YOUR GOAL →
From the first line to the last, write out the records exactly, leaving the pictures behind.

DATASET →

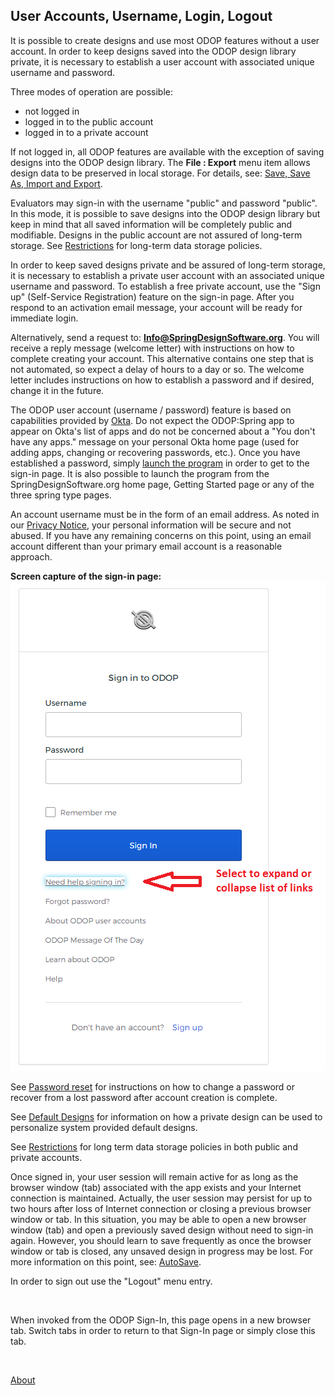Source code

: ## User Accounts, Username, Login, Logout

It is possible to create designs and use most ODOP features without a user account.
In order to keep designs saved into the ODOP design library private, 
it is necessary to establish a user account with associated 
unique username and password. 

Three modes of operation are possible:
 - not logged in
 - logged in to the public account
 - logged in to a private account

If not logged in, all ODOP features are available 
with the exception of saving designs into the ODOP design library.
The **File : Export** menu item allows design data to be preserved in local storage.
For details, see: [Save, Save As, Import and Export](../Help/htt).

Evaluators may sign-in with the username "public" and password "public".
In this mode, it is possible to save designs into the ODOP design library 
but keep in mind that all saved information will be completely public and modifiable.
Designs in the public account are not assured of long-term storage.
See [Restrictions](Legal/Restrictions) for long-term data storage policies.

In order to keep saved designs private and be assured of long-term storage, 
it is necessary to establish a private user account with an associated unique username and password. 
To establish a free private account, 
use the "Sign up" (Self-Service Registration) feature on the sign-in page. 
After you respond to an activation email message, 
your account will be ready for immediate login.

Alternatively, send a request to: **Info@SpringDesignSoftware.org**. 
You will receive a reply message (welcome letter) with instructions on how to complete creating your account. 
This alternative contains one step that is not automated, 
so expect a delay of hours to a day or so. 
The welcome letter includes instructions on how to establish a password and if desired, 
change it in the future.

The ODOP user account (username / password) feature is based on capabilities provided by 
[Okta](https://www.okta.com/).
Do not expect the ODOP:Spring app to appear on Okta's list of apps and 
do not be concerned about a "You don't have any apps." message on your personal Okta home page
(used for adding apps, changing or recovering passwords, etc.).
Once you have established a password, 
simply [launch the program](../Help/launchODOP) 
in order to get to the sign-in page.
It is also possible to launch the program from the SpringDesignSoftware.org home page, 
Getting Started page or any of the three spring type pages. 

An account username must be in the form of an email address. 
As noted in our [Privacy Notice](Legal/PrivacyStatement), 
your personal information will be secure and not abused. 
If you have any remaining concerns on this point, 
using an email account different than your primary email account is a reasonable approach.

**Screen capture of the sign-in page:**   
![Sign-in screen](../Help/png/SignInWidgetExpanded.png "Sign-in screen")    

See [Password reset](../Help/htt#passwordReset) for instructions on how to 
change a password or recover from a lost password after account creation is complete. 
   
See [Default Designs](../Help/defaultDesigns) for information on how a private design
can be used to personalize system provided default designs.

See [Restrictions](Legal/Restrictions) for long term data storage policies 
in both public and private accounts.
 
Once signed in, your user session will remain active for as long as the browser window (tab) 
associated with the app exists and your Internet connection is maintained. 
Actually, the user session may persist for up to two hours after loss of Internet connection or 
closing a previous browser window or tab. 
In this situation, you may be able to open a new browser window (tab) and open a previously saved design without 
need to sign-in again. 
However, you should learn to save frequently as once the browser window or tab is closed, 
any unsaved design in progress may be lost. 
For more information on this point, see: [AutoSave](../Help/autoSave).

In order to sign out use the "Logout" menu entry.
 
&nbsp; 
 
When invoked from the ODOP Sign-In, this page opens in a new browser tab.
Switch tabs in order to return to that Sign-In page or simply close this tab.   

&nbsp;   

[About](./)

EXERCISE SOLUTION →
Source code

: ## User Accounts, Username, Login, Logout

It is possible to create designs and use most ODOP features without a user account.
In order to keep designs saved into the ODOP design library private, 
it is necessary to establish a user account with associated 
unique username and password. 

Three modes of operation are possible:
 - not logged in
 - logged in to the public account
 - logged in to a private account

If not logged in, all ODOP features are available 
with the exception of saving designs into the ODOP design library.
The **File : Export** menu item allows design data to be preserved in local storage.
For details, see: [Save, Save As, Import and Export](../Help/htt).

Evaluators may sign-in with the username "public" and password "public".
In this mode, it is possible to save designs into the ODOP design library 
but keep in mind that all saved information will be completely public and modifiable.
Designs in the public account are not assured of long-term storage.
See [Restrictions](Legal/Restrictions) for long-term data storage policies.

In order to keep saved designs private and be assured of long-term storage, 
it is necessary to establish a private user account with an associated unique username and password. 
To establish a free private account, 
use the "Sign up" (Self-Service Registration) feature on the sign-in page. 
After you respond to an activation email message, 
your account will be ready for immediate login.

Alternatively, send a request to: **Info@SpringDesignSoftware.org**. 
You will receive a reply message (welcome letter) with instructions on how to complete creating your account. 
This alternative contains one step that is not automated, 
so expect a delay of hours to a day or so. 
The welcome letter includes instructions on how to establish a password and if desired, 
change it in the future.

The ODOP user account (username / password) feature is based on capabilities provided by 
[Okta](https://www.okta.com/).
Do not expect the ODOP:Spring app to appear on Okta's list of apps and 
do not be concerned about a "You don't have any apps." message on your personal Okta home page
(used for adding apps, changing or recovering passwords, etc.).
Once you have established a password, 
simply [launch the program](../Help/launchODOP) 
in order to get to the sign-in page.
It is also possible to launch the program from the SpringDesignSoftware.org home page, 
Getting Started page or any of the three spring type pages. 

An account username must be in the form of an email address. 
As noted in our [Privacy Notice](Legal/PrivacyStatement), 
your personal information will be secure and not abused. 
If you have any remaining concerns on this point, 
using an email account different than your primary email account is a reasonable approach.

**Screen capture of the sign-in page:**   
![Sign-in screen](../Help/png/SignInWidgetExpanded.png "Sign-in screen")    

See [Password reset](../Help/htt#passwordReset) for instructions on how to 
change a password or recover from a lost password after account creation is complete. 
   
See [Default Designs](../Help/defaultDesigns) for information on how a private design
can be used to personalize system provided default designs.

See [Restrictions](Legal/Restrictions) for long term data storage policies 
in both public and private accounts.
 
Once signed in, your user session will remain active for as long as the browser window (tab) 
associated with the app exists and your Internet connection is maintained. 
Actually, the user session may persist for up to two hours after loss of Internet connection or 
closing a previous browser window or tab. 
In this situation, you may be able to open a new browser window (tab) and open a previously saved design without 
need to sign-in again. 
However, you should learn to save frequently as once the browser window or tab is closed, 
any unsaved design in progress may be lost. 
For more information on this point, see: [AutoSave](../Help/autoSave).

In order to sign out use the "Logout" menu entry.
 
&nbsp; 
 
When invoked from the ODOP Sign-In, this page opens in a new browser tab.
Switch tabs in order to return to that Sign-In page or simply close this tab.   

&nbsp;   

[About](./)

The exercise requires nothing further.